What in the world?
Keegan Godwin (TheLorian)
What in the world? A brief summary of world events
-Global Climate Summit
The G20, an international organization that consists of 19 countries and the European Union, is meeting in Glasgow, Scotland, to discuss climate change, along with other international issues. The G20 met in Rome from Oct. 30-31 to discuss the climate specifically before the COP26 Summit. The meeting in Rome led to countries committing to cooling and containing the world’s global warming temperature below the 34.7 degrees Fahrenheit pre-industrial level. Despite all of those talks, climate activists are upset that there were no firm pledges or actual plans set up by these nations to actually combat global warming. World leaders, however, did acknowledge for the first time ever that the world needs to be on track by 2050 or consequences will be dire. To reach these emission goals, this would require a worldwide transfer to cleaner and more renewable energy sources like electric and solar.
The COP26 began their international meeting on Monday and will continue negotiations for two weeks. U.K. Prime Minister Boris Johnson began the summit with a warning to the world in regards to the climate, claiming the world was “one minute till midnight.” Prime Minister Johnson was referring to the infamous doomsday clock, a scientific “measurement” of when a man-made catastrophe will strike the world. This week, leaders will look to drastically cut greenhouse gas emissions and attempt to cool the Earth’s global warming crisis.
-U.S. Build Back Better Bill Update
The Build Back Better bill, or the BBB, is President Biden’s plan to “rebuild the middle class”, as defined by the White House. The original BBB bill introduced by the Biden Administration was a $3.5 trillion plan that failed to gain support from Democrats. With the current Senate divided 50-50, both parties require unanimous support from their respective parties to pass partisan legislation. Moderate Democrats, led by Senator Joe Manchin (D-WV) and Senator Kyrsten Sinema (D-AZ), failed to give their support to the expensive $3.5 trillion bill, and instead proposed a new bill of roughly $1.5 trillion. After weeks of negotiation between moderate Democrats and Republicans, Democrats have proposed a new $1.75 trillion BBB bill in a compromise with moderate Democrats. While this new proposal is more moderate-friendly, it is still unclear whether moderates, both Democrats and Republicans, will vote in favor of the bill.
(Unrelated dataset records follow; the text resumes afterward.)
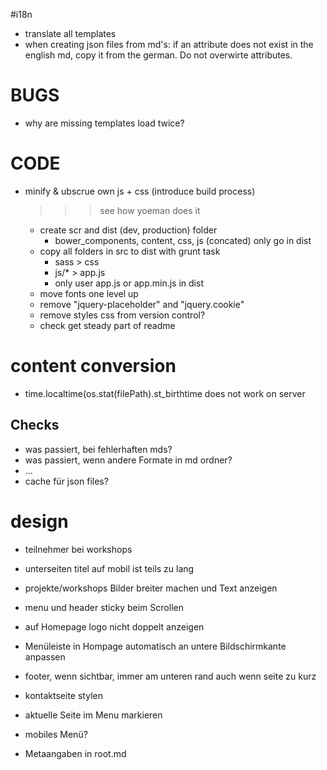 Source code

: #i18n
* translate all templates
* when creating json files from md's: if an attribute does not exist in the english md, copy it from the german. Do not overwirte attributes.

# BUGS
* why are missing templates load twice?

# CODE
* minify & ubscrue own js + css (introduce build process)
	>>> see how yoeman does it
	* create scr and dist (dev, production) folder
		* bower_components, content, css, js (concated) only go in dist
	* copy all folders in src to dist with grunt task
		* sass > css
		* js/* > app.js
		* only user app.js or app.min.js in dist 
	* move fonts one level up
	* remove "jquery-placeholder" and "jquery.cookie"
	* remove styles css from version control?
	* check get steady part of readme

# content conversion
* time.localtime(os.stat(filePath).st_birthtime does not work on server

## Checks
* was passiert, bei fehlerhaften mds?
* was passiert, wenn andere Formate in md ordner?
* ...
* cache für json files?

# design
* teilnehmer bei workshops
* unterseiten titel auf mobil ist teils zu lang
* projekte/workshops Bilder breiter machen und Text anzeigen
* menu und header sticky beim Scrollen
* auf Homepage logo nicht doppelt anzeigen
* Menüleiste in Hompage automatisch an untere Bildschirmkante anpassen
* footer, wenn sichtbar, immer am unteren rand auch wenn seite zu kurz
* kontaktseite stylen
* aktuelle Seite im Menu markieren
* mobiles Menü?

* Metaangaben in root.md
What’s in the new proposal? The big aspect of this bill is $555 billion pledged towards clean energy and climate investments. $320 billion of that will be used towards tax credits that would incentivize large corporations to switch to cleaner and safer energy. The next big thing in this bill is child care and preschool. Under this bill, the government would provide universal free pre-school for three and four-year-olds along with a one-year expansion of child tax credits. Many other aspects can be viewed by simply looking up “What’s in the Build Back Better bill?”
Congress is expected to vote on this bill within the upcoming week.
-Texas Abortion Laws
Texas, after years of legal disputes, has passed a law that bans abortions when a fetal heartbeat is detected, which is roughly six weeks into pregnancy. However, many women do not detect pregnancy within that time frame, which basically bans abortions altogether in the state of Texas. One of the many reasons this law is controversial is due to the Supreme Court case, Roe v. Wade. Roe v. Wade determined that a person has the right to an abortion until at least 24 weeks.
The law, which went into effect on Sept. 1, has finally made its way to the Supreme Court. This law was designed by the Texas legislation to evade review in federal courts. The Supreme Court has not yet made a ruling on the law and it may take time for them to make a decision. It is unclear at this time whether they will determine whether the law is constitutional or not.
On Monday, the Supreme Court hinted that they may allow lower courts to challenge the law. It is uncertain where the court will head moving forward.